Thursday, December 07, 2006

The tax-and-spend dead end

Having finally analyzed the Chancellors pre-budget report, it is hard to know whether to laugh or cry. As Philip Webster and Gary Duncan write in The Times today, Gordon Brown has simply repeated his habit of imposing extra taxes and increasing public borrowing. At a time of severe labour shortages in the construction sector, the timing of his announcement of further expenditure to refurbish schools could hardly be worse.
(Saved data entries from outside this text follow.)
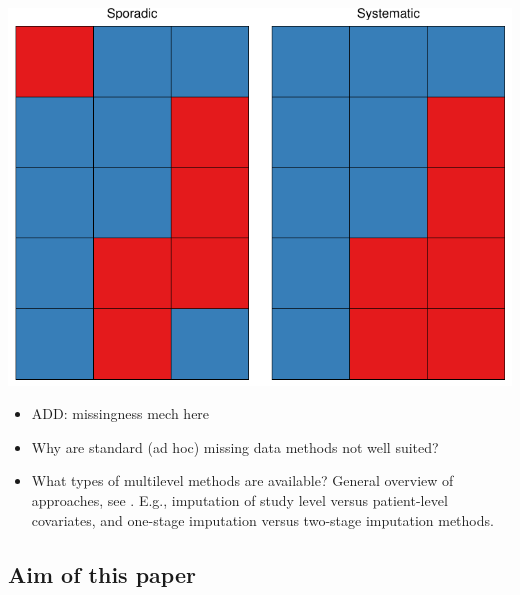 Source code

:\documentclass[
]{jss}
\begin{document}
\begin{CodeChunk}


\begin{center}\includegraphics{Manuscript_files/figure-latex/patterns-1} \end{center}

\end{CodeChunk}

\begin{itemize}
\item
  ADD: missingness mech here
\item
  Why are standard (ad hoc) missing data methods not well suited?
\item
  What types of multilevel methods are available? General overview of
  approaches, see \citet{audi18} \citet{grun18}. E.g., imputation of
  study level versus patient-level covariates, and one-stage imputation
  versus two-stage imputation methods.
\end{itemize}

\hypertarget{aim-of-this-paper}{%
\subsection{Aim of this paper}\label{aim-of-this-paper}}
\end{document}
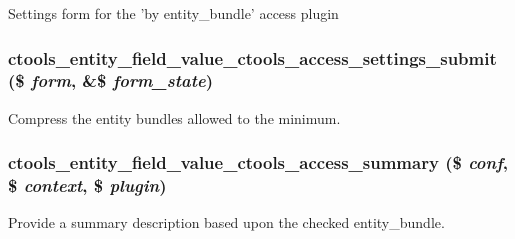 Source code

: \label{entity__field__value_8inc_a6de8332631f237ef4baaacc10ce923fc}
Settings form for the 'by entity\_\-bundle' access plugin \hypertarget{entity__field__value_8inc_a8af33147764d3a5269cf91065f0ad712}{
\subsubsection[{ctools\_\-entity\_\-field\_\-value\_\-ctools\_\-access\_\-settings\_\-submit}]{\setlength{\rightskip}{0pt plus 5cm}ctools\_\-entity\_\-field\_\-value\_\-ctools\_\-access\_\-settings\_\-submit (\$ {\em form}, \/  \&\$ {\em form\_\-state})}}
\label{entity__field__value_8inc_a8af33147764d3a5269cf91065f0ad712}
Compress the entity bundles allowed to the minimum. \hypertarget{entity__field__value_8inc_ad084c59021feb9bfa727b3c62476ccf7}{
\subsubsection[{ctools\_\-entity\_\-field\_\-value\_\-ctools\_\-access\_\-summary}]{\setlength{\rightskip}{0pt plus 5cm}ctools\_\-entity\_\-field\_\-value\_\-ctools\_\-access\_\-summary (\$ {\em conf}, \/  \$ {\em context}, \/  \$ {\em plugin})}}
\label{entity__field__value_8inc_ad084c59021feb9bfa727b3c62476ccf7}
Provide a summary description based upon the checked entity\_\-bundle. 

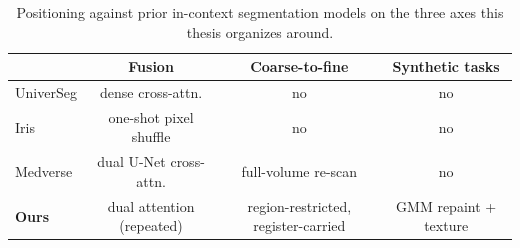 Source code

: \begin{table}[t]
  \centering
  \small
  \caption{Positioning against prior in-context segmentation models on
  the three axes this thesis organizes around.}\label{tab:relatedwork}
  \begin{tabular}{lccc}
    \toprule
     & Fusion & Coarse-to-fine & Synthetic tasks \\
    \midrule
    UniverSeg & dense cross-attn. & no & no \\
    Iris & one-shot pixel shuffle & no & no \\
    Medverse & dual U-Net cross-attn. & full-volume re-scan & no \\
    \textbf{Ours} & dual attention (repeated) & region-restricted, register-carried & GMM repaint + texture \\
    \bottomrule
  \end{tabular}
\end{table}
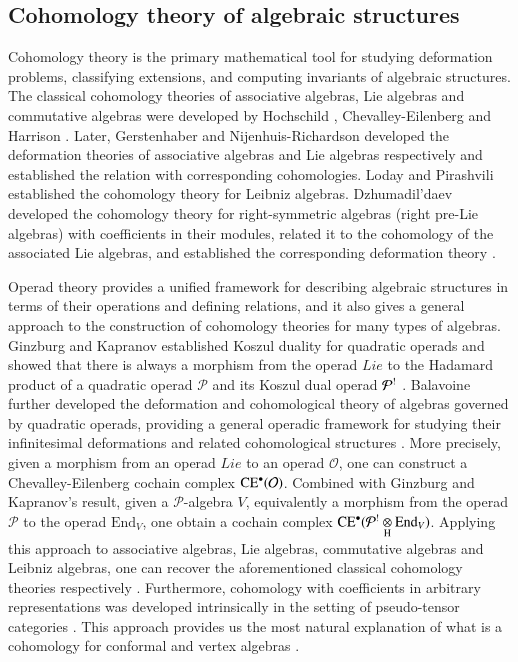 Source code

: \documentclass[12pt]{amsart}
\theoremstyle{definition}
\newcommand{\huaP}{\mathcal{P}}
\newcommand{\huaO}{{\mathcal{O}}}
\newcommand{\End}{\mathrm{End}}
\newcommand{\ot}{\otimes}
\newcommand{\ce}{{\rm CE}}
\begin{document}
\vspace{-3mm}

\subsection{Cohomology theory of algebraic structures}

Cohomology theory is the primary mathematical tool for studying deformation problems, classifying extensions, and computing invariants of algebraic structures.
The classical cohomology theories of associative algebras, Lie algebras and commutative algebras were developed by Hochschild \cite{Hor}, Chevalley-Eilenberg \cite{CE1948} and  Harrison \cite{Har}. Later, Gerstenhaber \cite{Ger1964} and Nijenhuis-Richardson \cite{NR} developed the deformation theories of associative algebras and Lie algebras respectively and established the relation with corresponding cohomologies.
Loday and  Pirashvili \cite{Loday} established the cohomology theory for Leibniz algebras. Dzhumadil'daev developed the cohomology theory for right-symmetric algebras (right pre-Lie algebras) with coefficients in their modules, related it to the cohomology of the associated Lie algebras, and established the corresponding deformation theory \cite{D1999}.

Operad theory provides a unified framework for describing algebraic structures in terms of their operations and defining relations, and it also gives a general approach to the construction of cohomology theories for many types of algebras.
Ginzburg and Kapranov established Koszul duality for quadratic operads and showed that there is always a morphism from the operad $Lie$ to the Hadamard product of a quadratic operad $\mathcal{P}$ and  its Koszul dual operad $\mathcal{P}^{\textup{!}}$ \cite{GK}. Balavoine further developed the deformation and cohomological theory of algebras governed by quadratic operads, providing a general operadic framework for studying their infinitesimal deformations and related cohomological structures \cite{Bala1995,Bala1998}. More precisely, given a morphism from an operad $Lie$ to an operad $\huaO$, one can construct a Chevalley-Eilenberg cochain complex $\ce^\bullet(\mathcal{O})$. Combined with Ginzburg and Kapranov's result, given a $\huaP$-algebra $V$, equivalently a morphism from the operad $\huaP$ to the operad $\End_V$, one obtain a cochain complex $\ce^\bullet(\mathcal{P}^{\textup{!}}\underset{\rm H}{\ot}\End_V)$. Applying this approach to associative algebras, Lie algebras, commutative algebras and Leibniz algebras, one can recover the aforementioned  classical cohomology theories respectively \cite[Section 3]{Bala1995}.
Furthermore, cohomology with coefficients in arbitrary representations was developed intrinsically in the setting of pseudo-tensor categories  \cite{BDK,BKV,BD}.
This approach provides us the most natural explanation of what is a cohomology for conformal and vertex algebras \cite{BKV,DBKH}.
\end{document}
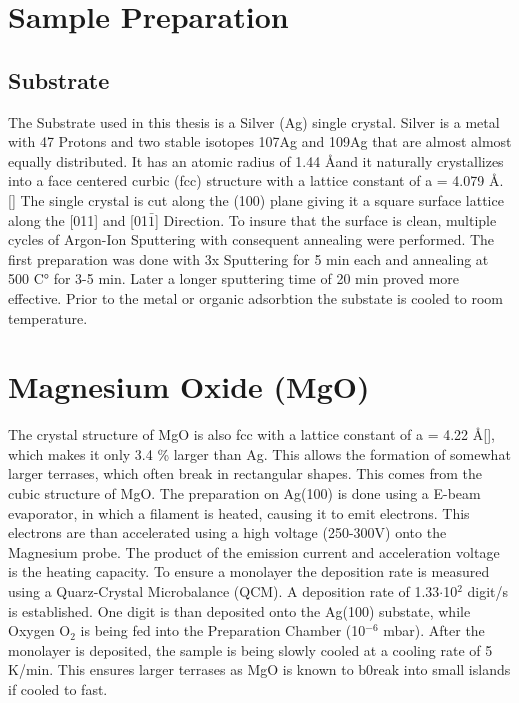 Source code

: \section{Sample Preparation}
\subsection{Substrate}
The Substrate used in this thesis is a Silver (Ag) single crystal.  
Silver is a metal with 47 Protons and two stable isotopes 107Ag and 109Ag that are almost almost equally distributed.
It has an atomic radius of 1.44 \AA and it naturally crystallizes into a face centered curbic (fcc) structure with a lattice constant of a = 4.079 \AA. [\cite{PhysRev.25.753}]
The single crystal is cut along the (100) plane giving it a square surface lattice along the [011] and [01$\bar{1}$] Direction.
To insure that the surface is clean, multiple cycles of Argon-Ion Sputtering with consequent annealing were performed. 
The first preparation was done with 3x Sputtering for 5 min each and annealing at 500 C° for 3-5 min.
Later a longer sputtering time of 20 min proved more effective.  
Prior to the metal or organic adsorbtion the substate is cooled to room temperature.

\section{Magnesium Oxide (MgO)}
The crystal structure of MgO is also fcc with a lattice constant of a = 4.22 \AA [\cite{guilliatt1969lattice}], which makes it only 3.4 \% larger than Ag.
This allows the formation of somewhat larger terrases, which often break in rectangular shapes. This comes from the cubic structure of MgO.
The preparation on Ag(100) is done using a E-beam evaporator, in which a filament is heated, causing it to emit electrons.
This electrons are than accelerated using a high voltage (250-300V) onto the Magnesium probe.
The product of the emission current and acceleration voltage is the heating capacity.
To ensure a monolayer the deposition rate is measured using a Quarz-Crystal Microbalance (QCM).
A deposition rate of 1.33$\cdot$10$^2$ digit/s is established.
One digit is than deposited onto the Ag(100) substate, while Oxygen O$_2$ is being fed into the Preparation Chamber (10$^{-6}$ mbar).
After the monolayer is deposited, the sample is being slowly cooled at a cooling rate of 5 K/min.
This ensures larger terrases as MgO is known to b0reak into small islands if cooled to fast.


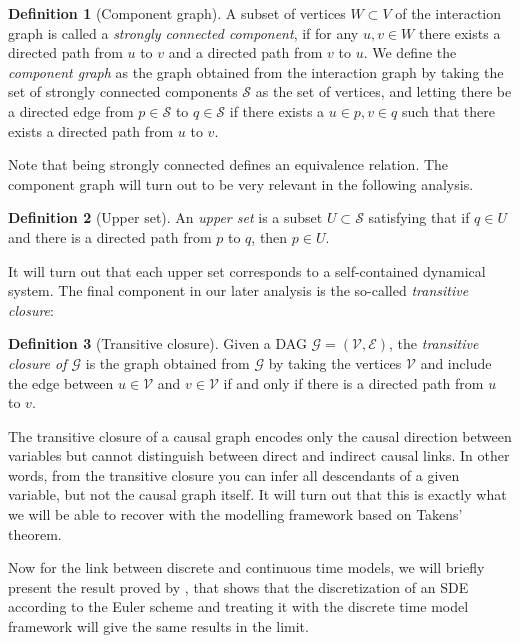 \documentclass[11pt, a4paper]{memoir}
\theoremstyle{plain}
\theoremstyle{definition}
\newtheorem{defn}{Definition}
\begin{document}
\begin{defn}[Component graph]
A subset of vertices $W\subset V$ of the interaction graph is called a \emph{strongly connected component}, if for any $u,v\in W$ there exists a directed path from $u$ to $v$ and a directed path from $v$ to $u$. We define the \emph{component graph} as the graph obtained from the interaction graph by taking the set of strongly connected components $\mathcal{S}$ as the set of vertices, and letting there be a directed edge from $p\in \mathcal{S}$ to $q\in \mathcal{S}$ if there exists a $u\in p,v\in q$ such that there exists a directed path from $u$ to $v$.
\end{defn}
Note that being strongly connected defines an equivalence relation. The component graph will turn out to be very relevant in the following analysis.
\begin{defn}[Upper set]
An \emph{upper set} is a subset $U\subset \mathcal{S}$ satisfying that if $q\in U$ and there is a directed path from $p$ to $q$, then $p\in U$.
\end{defn}
It will turn out that each upper set corresponds to a self-contained dynamical system. The final component in our later analysis is the so-called \textit{transitive closure}:
\begin{defn}[Transitive closure]
Given a DAG $\mathcal{G}=(\mathcal{V},\mathcal{E})$, the \emph{transitive  closure of $\mathcal{G}$} is the graph obtained from $\mathcal{G}$ by taking the vertices $\mathcal{V}$ and include the edge between $u\in \mathcal{V}$ and $v\in \mathcal{V}$ if and only if there is a directed path from $u$ to $v$.
\end{defn}
The transitive closure of a causal graph encodes only the causal direction between variables but cannot distinguish between direct and indirect causal links. In other words, from the transitive closure you can infer all descendants of a given variable, but not the causal graph itself. It will turn out that this is exactly what we will be able to recover with the modelling framework based on Takens' theorem.

Now for the link between discrete and continuous time models, we will briefly present the result proved by \cite{sokol2014}, that shows that the discretization of an SDE according to the Euler scheme and treating it with the discrete time model framework will give the same results in the limit.
\end{document}

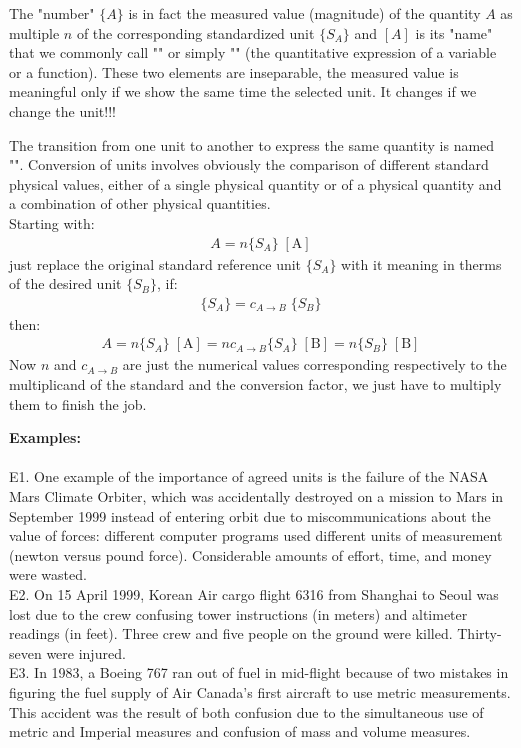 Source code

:	The "number" $\{A\}$ is in fact the measured value (magnitude) of the quantity $A$ as multiple $n$ of the corresponding standardized unit $\{S_A\}$ and $[A]$ is its "name" that we commonly call "" or simply "" (the quantitative expression of a variable or a function). These two elements are inseparable, the measured value is meaningful only if we show the same time the selected unit. It changes if we change the unit!!!
	\begin{tcolorbox}[title=Remarks,colframe=black,arc=10pt]
	The transition from one unit to another to express the same quantity is named "". Conversion of units involves obviously the comparison of different standard physical values, either of a single physical quantity or of a physical quantity and a combination of other physical quantities.\\
	
	Starting with:
	\begin{gather*}
		A=n\{S_A\}\; [\text{A}]
	\end{gather*}
	just replace the original standard reference unit $\{S_A\}$ with it meaning in therms of the desired unit $\{S_B\}$, if:
	\begin{gather*}
		\{S_A\}=c_{A\rightarrow B}\;  \{S_B\}
	\end{gather*}
	then:
	\begin{gather*}
		A=n\{S_A\}\; [\text{A}]=nc_{A\rightarrow B} \{S_A\}\; [\text{B}]=n \{S_B\}\; [\text{B}]
	\end{gather*}
	Now $n$ and $c_{A\rightarrow B}$ are just the numerical values corresponding respectively to the multiplicand of the standard and the conversion factor, we just have to multiply them to finish the job.
	\end{tcolorbox}
	\begin{tcolorbox}[colframe=black,colback=white,sharp corners]
	\textbf{{\Large {}}Examples:}\\\\
	E1. One example of the importance of agreed units is the failure of the NASA Mars Climate Orbiter, which was accidentally destroyed on a mission to Mars in September 1999 instead of entering orbit due to miscommunications about the value of forces: different computer programs used different units of measurement (newton versus pound force). Considerable amounts of effort, time, and money were wasted.\\

	E2. On 15 April 1999, Korean Air cargo flight 6316 from Shanghai to Seoul was lost due to the crew confusing tower instructions (in meters) and altimeter readings (in feet). Three crew and five people on the ground were killed. Thirty-seven were injured. \\

	E3. In 1983, a Boeing 767 ran out of fuel in mid-flight because of two mistakes in figuring the fuel supply of Air Canada's first aircraft to use metric measurements. This accident was the result of both confusion due to the simultaneous use of metric and Imperial measures and confusion of mass and volume measures.
	\end{tcolorbox}
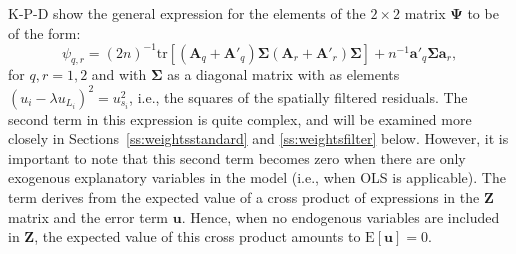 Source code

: \documentclass{article}
\begin{document}
K-P-D show the general expression for the elements of the $2 \times 2$ matrix $\mathbf{\Psi}$ to
be of the form:
\begin{equation}\label{eq:psiqr}
\psi_{q,r} = (2n)^{-1} \mbox{tr} [ (\mathbf{A}_q + \mathbf{A'}_q ) \mathbf{\mathbf{\Sigma}}  (\mathbf{A}_r + \mathbf{A'}_r ) \mathbf{\Sigma} ] + n^{-1} \mathbf{a'}_q \mathbf{\Sigma} \mathbf{a}_r,
\end{equation}
for $q, r = 1,2$ and with $\mathbf{\Sigma}$ as a diagonal matrix with as elements 
$(u_i - \lambda u_{L_i})^2 = u_{s_i}^2$, i.e., the squares of the spatially filtered residuals.
The second term in this expression is quite complex, and will be examined more closely 
in Sections~\ref{ss:weightsstandard} and \ref{ss:weightsfilter} below.
However, it is important to note that this second term becomes zero when there are only exogenous
explanatory variables in the model (i.e., when OLS is applicable). The term derives from the
expected value of a cross
product of expressions in the $\mathbf{Z}$ matrix and the error term $\mathbf{u}$. Hence,
when no endogenous variables are included in $\mathbf{Z}$, the expected value of this
cross product amounts to $\mbox{E}[ \mathbf{u} ] = 0$.
\end{document}
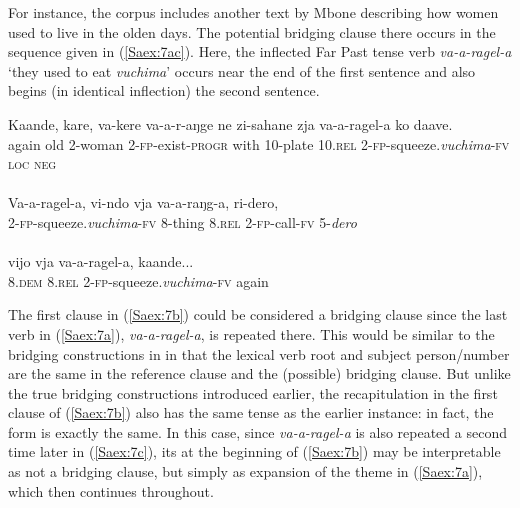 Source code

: \documentclass[output=paper]{LSP/langsci}
\begin{document}
For instance, the corpus includes another text by Mbone describing how women used to live in the olden days. The potential bridging clause there occurs in the sequence given in (\ref{Saex:7ac}). Here, the inflected Far Past tense verb \textit{va-a-ragel-a} `they used to eat \textit{vuchima}' occurs near the end of the first  sentence and also begins (in identical inflection) the second sentence. 
 
\begin{exe}
\ex \label{Saex:7ac}
\begin{xlist}
\ex \label{Saex:7a}
\gll Kaande,  kare,  va-kere   va-a-r-aŋge     ne   zi-sahane  zja   va-a-ragel-a       ko   daave. \\
again    old  2-woman  2-\textsc{fp}-exist-\textsc{progr}  with  10-plate  10.\textsc{rel}  2-\textsc{fp}-squeeze.\textit{vuchima}-\textsc{fv}  \textsc{loc}  \textsc{neg}\\
\glt {}\\
\ex \label{Saex:7b}
\gll Va-a-ragel-a,       vi-ndo   vja   va-a-raŋg-a,  ri-dero,  \\     	       
   2-\textsc{fp}-squeeze.\textit{vuchima}-\textsc{fv} 8-thing  8.\textsc{rel}  2-\textsc{fp-}call-\textsc{fv}  5-\textit{dero}  \\
   \glt {} \\
\ex \label{Saex:7c}
\gll vijo   vja   va-a-ragel-a,       kaande...\\     	       
    8.\textsc{dem}  8.\textsc{rel}  2-\textsc{fp}-squeeze.\textit{vuchima}-\textsc{fv}  again\\
\glt {} 
\end{xlist}
\end{exe}



The first clause in (\ref{Saex:7b}) could be considered a bridging clause since the last verb in (\ref{Saex:7a}), \textit{va-a-ragel-a}, is repeated there. This would be similar to the bridging constructions in  in that the lexical verb root and subject person/number are the same in the reference clause and the (possible) bridging clause. But unlike the true bridging constructions introduced earlier, the recapitulation in the first clause of (\ref{Saex:7b}) also has the same tense as the earlier instance: in fact, the form is exactly the same. In this case, since \textit{va-a-ragel-a} is also repeated a second time later in (\ref{Saex:7c}), its  at the beginning of (\ref{Saex:7b}) may be interpretable as not a bridging clause, but simply as expansion of the theme in (\ref{Saex:7a}), which then continues throughout. 
\end{document}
Meanwhile his cocktail of "green taxes" looks weak and ineffective. Whereas, the Liberal Democrats would increase taxes on pollution and cut taxes elsewhere, the Labour government just increases taxes. The British economy is already groaning under the weight of Gordon Brown's attempts at micro management. Meanwhile Cameron's promise to "share the proceeds of growth"- increasing expenditure while making undefined pledges on lower taxes just looks like what it is: pure waffle.

The fact is that a limit must be set on the size of the state- and since Gordon Brown began ignoring his own "golden rule", neither Conservatives nor Labour are prepared to accept this. The proportion of the national income under state control is too high and must fall. The Liberal Democrats have pointed out several ways about how to do this- scrapping a large part of regulation, and closing large parts of Whitehall, including the abolition of the Department of Trade and Industry (or Timidity and Inactivity, as Private Eye has it).

Brown and Osbourne are two cats up the same tree- both advocate increasing government expenditure practically without limit. Both fail to understand the need to simplify and reduce the role of the state. Both are in a dead end.

The time has come to challenge the Blair-Brown legacy: over regulated, over taxed, and over bearing.

It is such a pity that David Cameron would say almost anything to get elected, anything that is, except the right thing.

So the task must fall to Ming Campbell and Vince Cable- The tax-and-spend consensus is choking the British economy- it must be challenged and harried at every turn!

1 comment:

RK said...

I may have lost track of changes in the LibDems but I don’t quite recognise your characterisation of them as a low tax low spend party.

It was not so long ago that they were they only party advocating a rise in the basic rate of income tax to raise money for health and education and they’ve only just dumped their 50% top rate. They also frequently advocate large spending commitments such as free personal health care for the elderly (still on the website) or abolishing university top up fees (also still on the website). Incidentally the policy documents on the website that list these spending commitments claim to meet the cost through the 50% rate. Does this mean those commitments were dropped with the policy? I realise Campbell is behind some of this move to the right but I’d expect a LibDem administration to return to its high spending instincts if it could. A bit like Mr Brown really.